_Records_
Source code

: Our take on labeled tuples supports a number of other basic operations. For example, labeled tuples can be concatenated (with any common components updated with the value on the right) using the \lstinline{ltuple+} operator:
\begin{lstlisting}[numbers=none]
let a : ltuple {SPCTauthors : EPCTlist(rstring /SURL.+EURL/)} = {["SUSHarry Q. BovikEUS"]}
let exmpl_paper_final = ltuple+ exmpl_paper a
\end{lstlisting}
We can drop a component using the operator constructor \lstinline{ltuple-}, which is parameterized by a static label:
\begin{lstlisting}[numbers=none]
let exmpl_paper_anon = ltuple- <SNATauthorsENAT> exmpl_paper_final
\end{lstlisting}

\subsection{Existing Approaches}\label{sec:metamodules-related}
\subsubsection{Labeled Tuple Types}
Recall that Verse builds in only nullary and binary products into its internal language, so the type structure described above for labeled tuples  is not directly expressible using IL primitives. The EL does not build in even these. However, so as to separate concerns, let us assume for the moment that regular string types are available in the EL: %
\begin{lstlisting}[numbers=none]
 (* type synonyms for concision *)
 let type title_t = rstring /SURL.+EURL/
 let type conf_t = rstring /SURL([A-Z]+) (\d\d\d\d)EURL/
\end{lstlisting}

_Exercise goal_
Output every line of the listing word for word.

_Written answer_
Source code

: Our take on labeled tuples supports a number of other basic operations. For example, labeled tuples can be concatenated (with any common components updated with the value on the right) using the \lstinline{ltuple+} operator:
\begin{lstlisting}[numbers=none]
let a : ltuple {SPCTauthors : EPCTlist(rstring /SURL.+EURL/)} = {["SUSHarry Q. BovikEUS"]}
let exmpl_paper_final = ltuple+ exmpl_paper a
\end{lstlisting}
We can drop a component using the operator constructor \lstinline{ltuple-}, which is parameterized by a static label:
\begin{lstlisting}[numbers=none]
let exmpl_paper_anon = ltuple- <SNATauthorsENAT> exmpl_paper_final
\end{lstlisting}

\subsection{Existing Approaches}\label{sec:metamodules-related}
\subsubsection{Labeled Tuple Types}
Recall that Verse builds in only nullary and binary products into its internal language, so the type structure described above for labeled tuples  is not directly expressible using IL primitives. The EL does not build in even these. However, so as to separate concerns, let us assume for the moment that regular string types are available in the EL: %
\begin{lstlisting}[numbers=none]
 (* type synonyms for concision *)
 let type title_t = rstring /SURL.+EURL/
 let type conf_t = rstring /SURL([A-Z]+) (\d\d\d\d)EURL/
\end{lstlisting}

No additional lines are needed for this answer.